──────── EXTRACTED ENTRIES

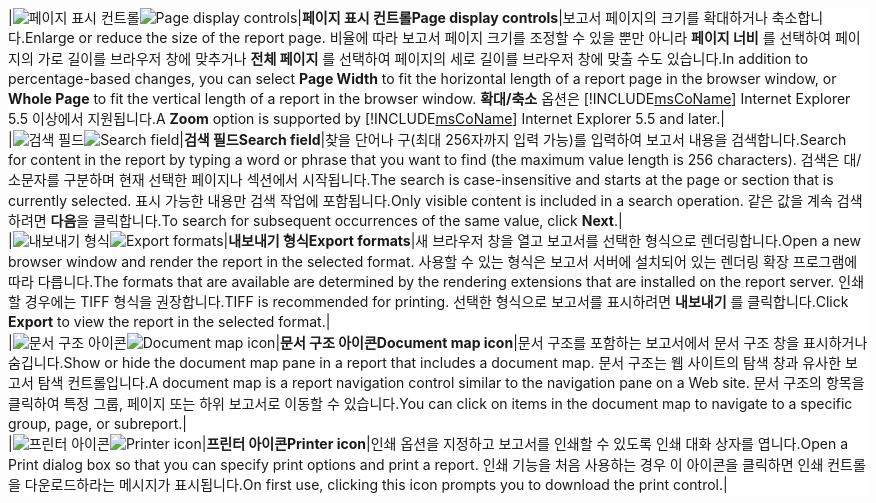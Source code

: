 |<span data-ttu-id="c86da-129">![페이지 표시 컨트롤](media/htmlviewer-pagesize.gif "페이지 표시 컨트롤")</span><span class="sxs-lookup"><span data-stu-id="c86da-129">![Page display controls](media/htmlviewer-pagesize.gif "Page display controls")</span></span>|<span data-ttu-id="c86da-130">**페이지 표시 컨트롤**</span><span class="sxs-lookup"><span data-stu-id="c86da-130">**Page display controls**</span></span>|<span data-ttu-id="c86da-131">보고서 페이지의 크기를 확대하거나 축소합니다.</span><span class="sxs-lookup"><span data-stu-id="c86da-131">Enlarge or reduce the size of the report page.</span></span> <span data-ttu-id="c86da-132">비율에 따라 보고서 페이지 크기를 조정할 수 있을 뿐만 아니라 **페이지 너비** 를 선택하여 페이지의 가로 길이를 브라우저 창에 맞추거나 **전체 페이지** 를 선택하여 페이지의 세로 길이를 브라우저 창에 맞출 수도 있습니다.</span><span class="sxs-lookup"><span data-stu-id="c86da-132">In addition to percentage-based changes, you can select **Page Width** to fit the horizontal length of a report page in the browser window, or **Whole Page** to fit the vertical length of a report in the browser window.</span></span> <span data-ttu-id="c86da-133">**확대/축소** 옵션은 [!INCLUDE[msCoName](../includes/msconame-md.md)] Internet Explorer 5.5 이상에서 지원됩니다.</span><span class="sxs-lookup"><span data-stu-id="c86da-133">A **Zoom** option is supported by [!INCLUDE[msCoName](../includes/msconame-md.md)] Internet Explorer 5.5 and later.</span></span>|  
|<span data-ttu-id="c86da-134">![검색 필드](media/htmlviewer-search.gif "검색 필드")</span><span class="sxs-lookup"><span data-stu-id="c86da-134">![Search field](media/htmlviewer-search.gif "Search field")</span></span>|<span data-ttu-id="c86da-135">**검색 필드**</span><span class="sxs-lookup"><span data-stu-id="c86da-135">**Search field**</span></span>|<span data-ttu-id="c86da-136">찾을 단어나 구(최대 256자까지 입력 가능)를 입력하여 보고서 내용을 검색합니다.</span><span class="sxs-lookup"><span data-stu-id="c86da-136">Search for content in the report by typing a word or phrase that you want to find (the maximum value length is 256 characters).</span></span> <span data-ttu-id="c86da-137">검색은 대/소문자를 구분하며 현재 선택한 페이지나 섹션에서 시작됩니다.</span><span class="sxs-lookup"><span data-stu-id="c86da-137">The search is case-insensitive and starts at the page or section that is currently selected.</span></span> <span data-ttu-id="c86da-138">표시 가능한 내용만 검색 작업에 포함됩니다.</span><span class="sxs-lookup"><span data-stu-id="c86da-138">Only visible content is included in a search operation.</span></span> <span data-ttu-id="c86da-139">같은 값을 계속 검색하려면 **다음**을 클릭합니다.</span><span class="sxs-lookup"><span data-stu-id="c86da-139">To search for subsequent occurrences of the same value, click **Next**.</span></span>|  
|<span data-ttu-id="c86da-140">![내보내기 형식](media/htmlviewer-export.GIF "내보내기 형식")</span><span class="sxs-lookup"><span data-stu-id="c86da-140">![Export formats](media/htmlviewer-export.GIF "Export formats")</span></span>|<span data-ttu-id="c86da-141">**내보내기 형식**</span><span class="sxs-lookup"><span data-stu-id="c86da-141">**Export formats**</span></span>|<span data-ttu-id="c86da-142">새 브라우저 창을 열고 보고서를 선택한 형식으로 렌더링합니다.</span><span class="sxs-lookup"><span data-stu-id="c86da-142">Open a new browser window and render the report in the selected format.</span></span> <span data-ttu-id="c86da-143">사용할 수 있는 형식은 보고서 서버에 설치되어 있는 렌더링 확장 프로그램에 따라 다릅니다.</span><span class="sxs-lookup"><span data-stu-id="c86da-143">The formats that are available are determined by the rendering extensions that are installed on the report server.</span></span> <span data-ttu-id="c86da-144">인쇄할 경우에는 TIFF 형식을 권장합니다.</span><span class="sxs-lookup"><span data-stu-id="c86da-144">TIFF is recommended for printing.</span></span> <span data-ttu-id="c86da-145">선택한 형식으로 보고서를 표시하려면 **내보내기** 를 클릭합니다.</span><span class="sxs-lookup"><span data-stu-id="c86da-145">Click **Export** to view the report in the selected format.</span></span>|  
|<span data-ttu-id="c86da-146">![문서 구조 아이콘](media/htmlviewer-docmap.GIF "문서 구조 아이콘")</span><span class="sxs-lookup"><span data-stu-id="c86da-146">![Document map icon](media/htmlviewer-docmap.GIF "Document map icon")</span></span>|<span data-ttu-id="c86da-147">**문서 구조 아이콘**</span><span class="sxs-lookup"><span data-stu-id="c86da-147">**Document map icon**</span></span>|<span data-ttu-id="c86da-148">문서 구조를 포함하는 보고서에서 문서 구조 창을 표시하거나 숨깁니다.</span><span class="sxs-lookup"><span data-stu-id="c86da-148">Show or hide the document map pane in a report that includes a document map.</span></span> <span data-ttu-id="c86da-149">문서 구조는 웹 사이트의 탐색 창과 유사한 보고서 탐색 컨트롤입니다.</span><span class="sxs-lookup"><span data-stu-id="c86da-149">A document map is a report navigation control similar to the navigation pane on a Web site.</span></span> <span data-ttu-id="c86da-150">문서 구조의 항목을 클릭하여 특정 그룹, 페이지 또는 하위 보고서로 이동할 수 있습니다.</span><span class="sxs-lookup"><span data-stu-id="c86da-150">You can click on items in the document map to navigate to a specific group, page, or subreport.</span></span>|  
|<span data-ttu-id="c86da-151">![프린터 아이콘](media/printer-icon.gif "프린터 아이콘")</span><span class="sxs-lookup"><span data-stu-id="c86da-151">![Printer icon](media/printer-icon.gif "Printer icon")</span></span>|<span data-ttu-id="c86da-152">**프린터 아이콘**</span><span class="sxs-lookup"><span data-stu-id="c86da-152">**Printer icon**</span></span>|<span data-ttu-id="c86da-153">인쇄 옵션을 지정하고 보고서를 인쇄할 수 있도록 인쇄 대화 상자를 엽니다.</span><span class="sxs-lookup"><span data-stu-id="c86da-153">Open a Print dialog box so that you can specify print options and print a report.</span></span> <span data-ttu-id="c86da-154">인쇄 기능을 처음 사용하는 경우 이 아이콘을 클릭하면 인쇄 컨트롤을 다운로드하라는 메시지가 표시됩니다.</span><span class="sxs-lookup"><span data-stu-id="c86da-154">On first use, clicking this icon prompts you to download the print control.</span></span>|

────────────────

◆ **PROBLEM TO SOLVE**
For this exercise, transcribe the entries verbatim and skip all pictures.

◆ **RESULT**
Source code

: |<span data-ttu-id="c86da-129">![페이지 표시 컨트롤](media/htmlviewer-pagesize.gif "페이지 표시 컨트롤")</span><span class="sxs-lookup"><span data-stu-id="c86da-129">![Page display controls](media/htmlviewer-pagesize.gif "Page display controls")</span></span>|<span data-ttu-id="c86da-130">**페이지 표시 컨트롤**</span><span class="sxs-lookup"><span data-stu-id="c86da-130">**Page display controls**</span></span>|<span data-ttu-id="c86da-131">보고서 페이지의 크기를 확대하거나 축소합니다.</span><span class="sxs-lookup"><span data-stu-id="c86da-131">Enlarge or reduce the size of the report page.</span></span> <span data-ttu-id="c86da-132">비율에 따라 보고서 페이지 크기를 조정할 수 있을 뿐만 아니라 **페이지 너비** 를 선택하여 페이지의 가로 길이를 브라우저 창에 맞추거나 **전체 페이지** 를 선택하여 페이지의 세로 길이를 브라우저 창에 맞출 수도 있습니다.</span><span class="sxs-lookup"><span data-stu-id="c86da-132">In addition to percentage-based changes, you can select **Page Width** to fit the horizontal length of a report page in the browser window, or **Whole Page** to fit the vertical length of a report in the browser window.</span></span> <span data-ttu-id="c86da-133">**확대/축소** 옵션은 [!INCLUDE[msCoName](../includes/msconame-md.md)] Internet Explorer 5.5 이상에서 지원됩니다.</span><span class="sxs-lookup"><span data-stu-id="c86da-133">A **Zoom** option is supported by [!INCLUDE[msCoName](../includes/msconame-md.md)] Internet Explorer 5.5 and later.</span></span>|  
|<span data-ttu-id="c86da-134">![검색 필드](media/htmlviewer-search.gif "검색 필드")</span><span class="sxs-lookup"><span data-stu-id="c86da-134">![Search field](media/htmlviewer-search.gif "Search field")</span></span>|<span data-ttu-id="c86da-135">**검색 필드**</span><span class="sxs-lookup"><span data-stu-id="c86da-135">**Search field**</span></span>|<span data-ttu-id="c86da-136">찾을 단어나 구(최대 256자까지 입력 가능)를 입력하여 보고서 내용을 검색합니다.</span><span class="sxs-lookup"><span data-stu-id="c86da-136">Search for content in the report by typing a word or phrase that you want to find (the maximum value length is 256 characters).</span></span> <span data-ttu-id="c86da-137">검색은 대/소문자를 구분하며 현재 선택한 페이지나 섹션에서 시작됩니다.</span><span class="sxs-lookup"><span data-stu-id="c86da-137">The search is case-insensitive and starts at the page or section that is currently selected.</span></span> <span data-ttu-id="c86da-138">표시 가능한 내용만 검색 작업에 포함됩니다.</span><span class="sxs-lookup"><span data-stu-id="c86da-138">Only visible content is included in a search operation.</span></span> <span data-ttu-id="c86da-139">같은 값을 계속 검색하려면 **다음**을 클릭합니다.</span><span class="sxs-lookup"><span data-stu-id="c86da-139">To search for subsequent occurrences of the same value, click **Next**.</span></span>|  
|<span data-ttu-id="c86da-140">![내보내기 형식](media/htmlviewer-export.GIF "내보내기 형식")</span><span class="sxs-lookup"><span data-stu-id="c86da-140">![Export formats](media/htmlviewer-export.GIF "Export formats")</span></span>|<span data-ttu-id="c86da-141">**내보내기 형식**</span><span class="sxs-lookup"><span data-stu-id="c86da-141">**Export formats**</span></span>|<span data-ttu-id="c86da-142">새 브라우저 창을 열고 보고서를 선택한 형식으로 렌더링합니다.</span><span class="sxs-lookup"><span data-stu-id="c86da-142">Open a new browser window and render the report in the selected format.</span></span> <span data-ttu-id="c86da-143">사용할 수 있는 형식은 보고서 서버에 설치되어 있는 렌더링 확장 프로그램에 따라 다릅니다.</span><span class="sxs-lookup"><span data-stu-id="c86da-143">The formats that are available are determined by the rendering extensions that are installed on the report server.</span></span> <span data-ttu-id="c86da-144">인쇄할 경우에는 TIFF 형식을 권장합니다.</span><span class="sxs-lookup"><span data-stu-id="c86da-144">TIFF is recommended for printing.</span></span> <span data-ttu-id="c86da-145">선택한 형식으로 보고서를 표시하려면 **내보내기** 를 클릭합니다.</span><span class="sxs-lookup"><span data-stu-id="c86da-145">Click **Export** to view the report in the selected format.</span></span>|  
|<span data-ttu-id="c86da-146">![문서 구조 아이콘](media/htmlviewer-docmap.GIF "문서 구조 아이콘")</span><span class="sxs-lookup"><span data-stu-id="c86da-146">![Document map icon](media/htmlviewer-docmap.GIF "Document map icon")</span></span>|<span data-ttu-id="c86da-147">**문서 구조 아이콘**</span><span class="sxs-lookup"><span data-stu-id="c86da-147">**Document map icon**</span></span>|<span data-ttu-id="c86da-148">문서 구조를 포함하는 보고서에서 문서 구조 창을 표시하거나 숨깁니다.</span><span class="sxs-lookup"><span data-stu-id="c86da-148">Show or hide the document map pane in a report that includes a document map.</span></span> <span data-ttu-id="c86da-149">문서 구조는 웹 사이트의 탐색 창과 유사한 보고서 탐색 컨트롤입니다.</span><span class="sxs-lookup"><span data-stu-id="c86da-149">A document map is a report navigation control similar to the navigation pane on a Web site.</span></span> <span data-ttu-id="c86da-150">문서 구조의 항목을 클릭하여 특정 그룹, 페이지 또는 하위 보고서로 이동할 수 있습니다.</span><span class="sxs-lookup"><span data-stu-id="c86da-150">You can click on items in the document map to navigate to a specific group, page, or subreport.</span></span>|  
|<span data-ttu-id="c86da-151">![프린터 아이콘](media/printer-icon.gif "프린터 아이콘")</span><span class="sxs-lookup"><span data-stu-id="c86da-151">![Printer icon](media/printer-icon.gif "Printer icon")</span></span>|<span data-ttu-id="c86da-152">**프린터 아이콘**</span><span class="sxs-lookup"><span data-stu-id="c86da-152">**Printer icon**</span></span>|<span data-ttu-id="c86da-153">인쇄 옵션을 지정하고 보고서를 인쇄할 수 있도록 인쇄 대화 상자를 엽니다.</span><span class="sxs-lookup"><span data-stu-id="c86da-153">Open a Print dialog box so that you can specify print options and print a report.</span></span> <span data-ttu-id="c86da-154">인쇄 기능을 처음 사용하는 경우 이 아이콘을 클릭하면 인쇄 컨트롤을 다운로드하라는 메시지가 표시됩니다.</span><span class="sxs-lookup"><span data-stu-id="c86da-154">On first use, clicking this icon prompts you to download the print control.</span></span>|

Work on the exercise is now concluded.